One of the film’s most unsettling sequences marks the culmination of Giuliana and Corrado’s mutual attraction. Giuliana seems more unsettled than ever before and Corrado consoles her sexually even though she clearly does not want it. This is one of the most uncomfortable and emotionally cold sex scenes ever put to celluloid. Antonioni uses several out of focus close-up shots to heighten the tension and discomfort for the viewer. In Corrado’s final scene in the film, Giuliana tells him that he did not help her. Corrado’s solution to Giuliana’s problems was sex, which did not help her and may have only made her more disoriented and confused.

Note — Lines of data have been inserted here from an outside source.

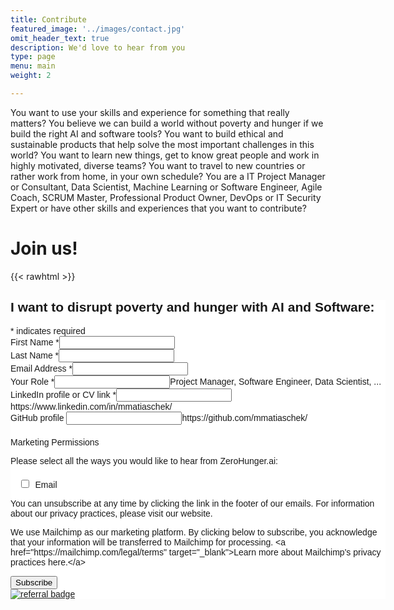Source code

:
 ```yaml
---
title: Contribute
featured_image: '../images/contact.jpg'
omit_header_text: true
description: We'd love to hear from you
type: page
menu: main
weight: 2

---
```


You want to use your skills and experience for something that really matters? You believe we can build a world without poverty and hunger if we build the right AI and software tools? You want to build ethical and sustainable products that help solve the most important challenges in this world? You want to learn new things, get to know great people and work in highly motivated, diverse teams? You want to travel to new countries or rather work from home, in your own schedule? You are a IT Project Manager or Consultant, Data Scientist, Machine Learning or Software Engineer, Agile Coach, SCRUM Master, Professional Product Owner, DevOps or IT Security Expert or have other skills and experiences that you want to contribute?

# Join us!

<!-- This is an example of a custom shortcode that you can put right into your content. You will need to add a form action to the the shortcode to make it work. Check out [Formspree](https://formspree.io/) for a simple, free form service. 

{{< form-contact action="https://example.com"  >}}
-->

{{< rawhtml >}}
<div id="mc_embed_shell">
      <link href="//cdn-images.mailchimp.com/embedcode/classic-061523.css" rel="stylesheet" type="text/css">
  <style type="text/css">
        #mc_embed_signup{background:#fff; false;clear:left; font:14px Helvetica,Arial,sans-serif; width: 600px;}
        /* Add your own Mailchimp form style overrides in your site stylesheet or in this style block.
           We recommend moving this block and the preceding CSS link to the HEAD of your HTML file. */
</style><style type="text/css">
        #mc-embedded-subscribe-form input[type=checkbox]{display: inline; width: auto;margin-right: 10px;}
#mergeRow-gdpr {margin-top: 20px;}
#mergeRow-gdpr fieldset label {font-weight: normal;}
#mc-embedded-subscribe-form .mc_fieldset{border:none;min-height: 0px;padding-bottom:0px;}
</style>
<div id="mc_embed_signup">
    <form action="https://zerohunger.us21.list-manage.com/subscribe/post?u=528bf41a64573f3425ccaed33&amp;id=9b3c0b2b95&amp;v_id=107&amp;f_id=00ae59e1f0" method="post" id="mc-embedded-subscribe-form" name="mc-embedded-subscribe-form" class="validate" target="_blank">
        <div id="mc_embed_signup_scroll"><h2>I want to disrupt poverty and hunger with AI and Software:</h2>
            <div class="indicates-required"><span class="asterisk">*</span> indicates required</div>
            <div class="mc-field-group"><label for="mce-FNAME">First Name <span class="asterisk">*</span></label><input type="text" name="FNAME" class="required text" id="mce-FNAME" required="" value=""></div><div class="mc-field-group"><label for="mce-LNAME">Last Name <span class="asterisk">*</span></label><input type="text" name="LNAME" class="required text" id="mce-LNAME" required="" value=""></div><div class="mc-field-group"><label for="mce-EMAIL">Email Address <span class="asterisk">*</span></label><input type="email" name="EMAIL" class="required email" id="mce-EMAIL" required="" value=""></div><div class="mc-field-group"><label for="mce-MMERGE3">Your Role <span class="asterisk">*</span></label><input type="text" name="MMERGE3" class="required text" id="mce-MMERGE3" required="" value=""><span id="mce-MMERGE3-HELPERTEXT" class="helper_text">Project Manager, Software Engineer, Data Scientist, ...</span></div><div class="mc-field-group"><label for="mce-MMERGE5">LinkedIn profile or CV link <span class="asterisk">*</span></label><input type="url" name="MMERGE5" class="required url" id="mce-MMERGE5" required="" value=""><span id="mce-MMERGE5-HELPERTEXT" class="helper_text">https://www.linkedin.com/in/mmatiaschek/</span></div><div class="mc-field-group"><label for="mce-MMERGE6">GitHub profile </label><input type="url" name="MMERGE6" class=" url" id="mce-MMERGE6" value=""><span id="mce-MMERGE6-HELPERTEXT" class="helper_text">https://github.com/mmatiaschek/</span></div><div id="mergeRow-gdpr" class="mergeRow gdpr-mergeRow content__gdprBlock mc-field-group"><div class="content__gdpr"><label>Marketing Permissions</label><p>Please select all the ways you would like to hear from ZeroHunger.ai:</p><fieldset class="mc_fieldset gdprRequired mc-field-group" name="interestgroup_field"><label class="checkbox subfield" for="gdpr1271"><input type="checkbox" id="gdpr_1271" name="gdpr[1271]" class="gdpr" value="Y"><span>Email</span></label></fieldset><p>You can unsubscribe at any time by clicking the link in the footer of our emails. For information about our privacy practices, please visit our website.</p></div><div class="content__gdprLegal"><p>We use Mailchimp as our marketing platform. By clicking below to subscribe, you acknowledge that your information will be transferred to Mailchimp for processing. &lt;a href="https://mailchimp.com/legal/terms" target="_blank"&gt;Learn more about Mailchimp's privacy practices here.&lt;/a&gt;</p></div></div>
<div hidden=""><input type="hidden" name="tags" value="2818896"></div>
        <div id="mce-responses" class="clear foot">
            <div class="response" id="mce-error-response" style="display: none;"></div>
            <div class="response" id="mce-success-response" style="display: none;"></div>
        </div>
    <div aria-hidden="true" style="position: absolute; left: -5000px;">
        /* real people should not fill this in and expect good things - do not remove this or risk form bot signups */
        <input type="text" name="b_528bf41a64573f3425ccaed33_9b3c0b2b95" tabindex="-1" value="">
    </div>
        <div class="optionalParent">
            <div class="clear foot">
                <input type="submit" name="subscribe" id="mc-embedded-subscribe" class="button" value="Subscribe">
                <p class="brandingLogo" style="margin: 0px auto;"><a href="http://eepurl.com/iuH5Xg" title="Mailchimp - email marketing made easy and fun"><img src="https://eep.io/mc-cdn-images/template_images/branding_logo_text_dark_dtp.svg" alt="referral badge"></a></p>
            </div>
        </div>
    </div>
</form>
</div>
<script type="text/javascript" src="//s3.amazonaws.com/downloads.mailchimp.com/js/mc-validate.js"></script><script type="text/javascript">(function($) {window.fnames = new Array(); window.ftypes = new Array();fnames[1]=FNAME;ftypes[1]=merge;,fnames[2]=LNAME;ftypes[2]=merge;,fnames[0]=EMAIL;ftypes[0]=merge;,fnames[3]=MMERGE3;ftypes[3]=merge;,fnames[5]=MMERGE5;ftypes[5]=merge;,fnames[6]=MMERGE6;ftypes[6]=merge;,fnames[4]=PHONE;ftypes[4]=merge;false}(jQuery));var $mcj = jQuery.noConflict(true);</script></div>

With his dialogue perfectly dubbed in Italian, Richard Harris gives a solid, convincing performance. Like Jack Palance who starred in Jean Luc Godard’s Contempt a year earlier, Harris did not get along with his director. After an argument with Antonioni, Harris left the production and the director was forced to adjust without his leading man.
The ending of the film is as ambiguous as everything that preceded it. Giuliana is wearing the same green overcoat that she wore in the beginning of the film, suggesting that she has not made any progress. However, her comment to Valerio about the bird that has learned to avoid the yellow smoke also implies that she has begun to adapt to her environment. Antonioni said, “She may find a compromise, but the neuroses will stay with her forever. I wanted to hint at this idea of continuing sickness with the slightly unfocused images. She is in a static phase of her life” (Antonioni 6). I gathered from the film that there is hope for Giuliana, just as there is hope for the rest of humanity.
In conclusion, Red Desert is a fascinating film. It offers no easy answers. Instead, it induces the viewer to think and contemplate its complexity. It is an authentication of film as art and displays the creative possibilities of the medium. If one considers all that it has to offer beneath its surface, Red Desert can be a rewarding experience about the alienated self and one’s relationship with the modern world.
- Kevin Z. Moore, Eclipsing the Commonplace: The Logic of Alienation in Antonioni’s Cinema Film Quarterly, Vol. 48, No. 4 (Summer, 1995), pp. 22-34
- Stephen Taylor, The Red Desert: Neurosis a la Mode, The Hudson Review, Vol. 18, No. 2 (Summer, 1965), pp. 252-259
- Melvin Goldstein, The Negative Symbolic Environment in Antonioni’s “Blow-Up” Journal of Aesthetic Education, Vol. 8, No. 1, Special Issue: Film III, Morality in Film and Mass Media (Jan., 1974), pp. 27-42
- Antonioni, Michelangelo. Interview by Jean-Luc Godard. The Night, The Eclipse, The Dawn: Godard Interviews Antonioni Cahiers du Cinema Nov. 1964. Print
- Le Fanu, Mark, In This World 2010, pp. 7-16
- Forgacs, Mark, Italian film scholar. Red Desert. Audio Commentary. The Criterion Collection, 2010. DVD.
- Antonioni, Michelangelo. Interview. Les ecrans de la ville. 12 Nov. 1964. Television.
- Gandy, Matthew, Landscapes of deliquescence in Michelangelo Antonioni’s Red Desert. Transactions of the Institute of British Geographers, Vol. 28, Issue 2, June 2003, pp. 218-237.
- Wood, Robin, You Freud, Me Hitchcock. Hitchcock’s Films Revisited. 15 May 2002, pp. 388-405.